Instructions to follow: Up to and including the line with "Finally, after what", please set down the entries below exactly, starting from the first line.

[Dataset excerpts]
--

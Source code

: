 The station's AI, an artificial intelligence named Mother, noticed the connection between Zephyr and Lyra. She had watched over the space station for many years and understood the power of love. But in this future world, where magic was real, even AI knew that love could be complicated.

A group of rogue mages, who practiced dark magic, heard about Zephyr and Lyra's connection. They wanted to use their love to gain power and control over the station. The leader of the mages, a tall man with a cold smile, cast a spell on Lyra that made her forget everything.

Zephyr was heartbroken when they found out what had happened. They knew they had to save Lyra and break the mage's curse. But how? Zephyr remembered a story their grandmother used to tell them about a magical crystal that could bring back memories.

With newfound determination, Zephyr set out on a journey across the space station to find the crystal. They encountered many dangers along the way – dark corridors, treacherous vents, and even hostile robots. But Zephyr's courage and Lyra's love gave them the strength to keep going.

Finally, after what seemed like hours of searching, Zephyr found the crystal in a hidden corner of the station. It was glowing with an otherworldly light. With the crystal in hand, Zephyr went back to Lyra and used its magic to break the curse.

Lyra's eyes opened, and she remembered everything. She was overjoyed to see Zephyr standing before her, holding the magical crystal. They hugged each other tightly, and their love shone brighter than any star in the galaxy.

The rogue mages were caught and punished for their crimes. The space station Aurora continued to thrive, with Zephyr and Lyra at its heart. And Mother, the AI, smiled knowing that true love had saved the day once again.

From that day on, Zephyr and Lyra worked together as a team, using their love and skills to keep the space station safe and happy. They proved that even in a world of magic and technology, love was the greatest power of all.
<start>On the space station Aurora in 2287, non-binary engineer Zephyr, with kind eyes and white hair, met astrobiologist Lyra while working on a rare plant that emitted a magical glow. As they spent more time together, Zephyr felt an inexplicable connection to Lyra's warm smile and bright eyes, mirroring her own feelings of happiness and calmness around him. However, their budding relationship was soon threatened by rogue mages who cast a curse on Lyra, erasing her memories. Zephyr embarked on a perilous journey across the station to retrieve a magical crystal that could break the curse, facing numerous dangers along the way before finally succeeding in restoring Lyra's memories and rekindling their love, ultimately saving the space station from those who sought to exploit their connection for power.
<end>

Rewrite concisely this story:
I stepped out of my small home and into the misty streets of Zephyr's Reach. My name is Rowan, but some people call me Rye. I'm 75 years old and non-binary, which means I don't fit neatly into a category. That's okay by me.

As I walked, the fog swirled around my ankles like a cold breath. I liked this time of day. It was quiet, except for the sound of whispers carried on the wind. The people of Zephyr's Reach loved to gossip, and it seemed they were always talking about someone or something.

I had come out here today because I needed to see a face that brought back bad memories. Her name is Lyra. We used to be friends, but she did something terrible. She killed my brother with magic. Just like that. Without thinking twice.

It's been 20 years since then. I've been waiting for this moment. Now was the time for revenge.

--

Response area:
Source code

: The station's AI, an artificial intelligence named Mother, noticed the connection between Zephyr and Lyra. She had watched over the space station for many years and understood the power of love. But in this future world, where magic was real, even AI knew that love could be complicated.

A group of rogue mages, who practiced dark magic, heard about Zephyr and Lyra's connection. They wanted to use their love to gain power and control over the station. The leader of the mages, a tall man with a cold smile, cast a spell on Lyra that made her forget everything.

Zephyr was heartbroken when they found out what had happened. They knew they had to save Lyra and break the mage's curse. But how? Zephyr remembered a story their grandmother used to tell them about a magical crystal that could bring back memories.

With newfound determination, Zephyr set out on a journey across the space station to find the crystal. They encountered many dangers along the way – dark corridors, treacherous vents, and even hostile robots. But Zephyr's courage and Lyra's love gave them the strength to keep going.

Finally, after what seemed like hours of searching, Zephyr found the crystal in a hidden corner of the station. It was glowing with an otherworldly light. With the crystal in hand, Zephyr went back to Lyra and used its magic to break the curse.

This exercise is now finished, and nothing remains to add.